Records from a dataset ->
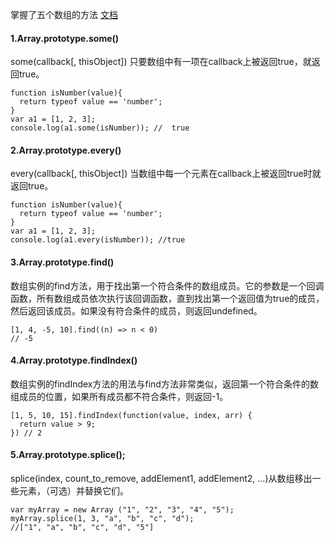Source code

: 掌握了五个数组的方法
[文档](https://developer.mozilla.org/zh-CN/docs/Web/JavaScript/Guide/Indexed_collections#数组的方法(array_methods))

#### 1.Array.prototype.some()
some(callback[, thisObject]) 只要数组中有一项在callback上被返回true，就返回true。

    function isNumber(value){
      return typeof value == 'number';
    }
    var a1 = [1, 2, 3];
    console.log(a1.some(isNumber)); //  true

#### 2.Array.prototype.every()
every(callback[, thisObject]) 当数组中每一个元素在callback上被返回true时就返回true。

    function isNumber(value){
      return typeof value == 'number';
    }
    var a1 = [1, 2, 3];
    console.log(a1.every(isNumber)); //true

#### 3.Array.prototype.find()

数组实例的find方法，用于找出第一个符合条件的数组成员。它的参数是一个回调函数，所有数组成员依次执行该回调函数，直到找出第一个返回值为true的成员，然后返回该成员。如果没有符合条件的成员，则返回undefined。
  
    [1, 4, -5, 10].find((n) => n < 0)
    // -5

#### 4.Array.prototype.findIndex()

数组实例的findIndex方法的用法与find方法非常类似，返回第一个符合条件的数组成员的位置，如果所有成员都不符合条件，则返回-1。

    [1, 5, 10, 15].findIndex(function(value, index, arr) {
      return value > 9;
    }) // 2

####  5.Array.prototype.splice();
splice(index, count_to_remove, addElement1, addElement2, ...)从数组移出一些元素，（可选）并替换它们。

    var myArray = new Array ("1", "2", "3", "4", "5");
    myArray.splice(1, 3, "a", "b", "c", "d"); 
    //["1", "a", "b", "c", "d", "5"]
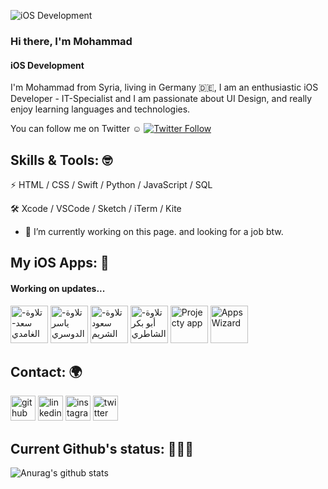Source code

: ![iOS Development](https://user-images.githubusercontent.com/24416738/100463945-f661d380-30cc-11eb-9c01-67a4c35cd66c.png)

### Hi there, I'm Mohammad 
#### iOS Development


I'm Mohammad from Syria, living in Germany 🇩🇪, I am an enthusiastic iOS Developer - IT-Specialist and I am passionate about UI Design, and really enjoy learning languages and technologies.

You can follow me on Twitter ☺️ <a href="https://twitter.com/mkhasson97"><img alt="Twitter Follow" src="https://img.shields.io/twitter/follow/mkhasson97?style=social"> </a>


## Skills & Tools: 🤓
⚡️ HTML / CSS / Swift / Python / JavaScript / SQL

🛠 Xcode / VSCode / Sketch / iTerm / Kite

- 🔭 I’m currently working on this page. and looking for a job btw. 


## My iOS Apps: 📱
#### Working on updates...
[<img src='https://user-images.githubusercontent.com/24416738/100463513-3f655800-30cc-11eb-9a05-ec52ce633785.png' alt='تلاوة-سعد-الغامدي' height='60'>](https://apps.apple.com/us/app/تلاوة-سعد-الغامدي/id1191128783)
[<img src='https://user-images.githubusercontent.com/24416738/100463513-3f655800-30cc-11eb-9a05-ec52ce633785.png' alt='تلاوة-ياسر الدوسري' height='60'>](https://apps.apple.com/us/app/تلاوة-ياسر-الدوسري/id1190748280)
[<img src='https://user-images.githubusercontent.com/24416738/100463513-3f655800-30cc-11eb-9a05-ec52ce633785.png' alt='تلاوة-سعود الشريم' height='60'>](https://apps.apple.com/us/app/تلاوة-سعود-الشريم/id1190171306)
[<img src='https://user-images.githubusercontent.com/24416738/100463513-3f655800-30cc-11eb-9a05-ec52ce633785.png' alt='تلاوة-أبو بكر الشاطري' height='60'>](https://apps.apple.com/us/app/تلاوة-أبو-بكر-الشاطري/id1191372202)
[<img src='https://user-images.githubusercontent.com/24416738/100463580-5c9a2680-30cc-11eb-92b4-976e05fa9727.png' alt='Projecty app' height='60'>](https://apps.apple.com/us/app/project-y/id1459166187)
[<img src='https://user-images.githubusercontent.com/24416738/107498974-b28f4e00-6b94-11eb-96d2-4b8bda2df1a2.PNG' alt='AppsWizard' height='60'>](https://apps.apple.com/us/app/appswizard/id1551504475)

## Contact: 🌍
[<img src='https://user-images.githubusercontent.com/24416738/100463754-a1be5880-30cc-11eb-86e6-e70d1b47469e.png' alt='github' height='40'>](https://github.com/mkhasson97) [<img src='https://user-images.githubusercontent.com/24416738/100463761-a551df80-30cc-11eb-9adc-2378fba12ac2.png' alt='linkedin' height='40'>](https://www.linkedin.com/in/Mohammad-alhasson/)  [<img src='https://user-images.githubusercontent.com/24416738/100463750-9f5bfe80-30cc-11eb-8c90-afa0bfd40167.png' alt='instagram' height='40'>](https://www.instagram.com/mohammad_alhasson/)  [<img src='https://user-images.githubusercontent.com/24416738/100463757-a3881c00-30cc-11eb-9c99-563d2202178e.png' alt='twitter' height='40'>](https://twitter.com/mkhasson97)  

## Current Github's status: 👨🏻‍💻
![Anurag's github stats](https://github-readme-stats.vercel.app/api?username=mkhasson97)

EXERCISE AIM ->
Copy the records above exactly, from the first line through the line containing "var myArray = new", and leave out the pictures.

ANSWER BELOW ->
Source code

: 掌握了五个数组的方法
[文档](https://developer.mozilla.org/zh-CN/docs/Web/JavaScript/Guide/Indexed_collections#数组的方法(array_methods))

#### 1.Array.prototype.some()
some(callback[, thisObject]) 只要数组中有一项在callback上被返回true，就返回true。

    function isNumber(value){
      return typeof value == 'number';
    }
    var a1 = [1, 2, 3];
    console.log(a1.some(isNumber)); //  true

#### 2.Array.prototype.every()
every(callback[, thisObject]) 当数组中每一个元素在callback上被返回true时就返回true。

    function isNumber(value){
      return typeof value == 'number';
    }
    var a1 = [1, 2, 3];
    console.log(a1.every(isNumber)); //true

#### 3.Array.prototype.find()

数组实例的find方法，用于找出第一个符合条件的数组成员。它的参数是一个回调函数，所有数组成员依次执行该回调函数，直到找出第一个返回值为true的成员，然后返回该成员。如果没有符合条件的成员，则返回undefined。
  
    [1, 4, -5, 10].find((n) => n < 0)
    // -5

#### 4.Array.prototype.findIndex()

数组实例的findIndex方法的用法与find方法非常类似，返回第一个符合条件的数组成员的位置，如果所有成员都不符合条件，则返回-1。

    [1, 5, 10, 15].findIndex(function(value, index, arr) {
      return value > 9;
    }) // 2

####  5.Array.prototype.splice();
splice(index, count_to_remove, addElement1, addElement2, ...)从数组移出一些元素，（可选）并替换它们。

    var myArray = new Array ("1", "2", "3", "4", "5");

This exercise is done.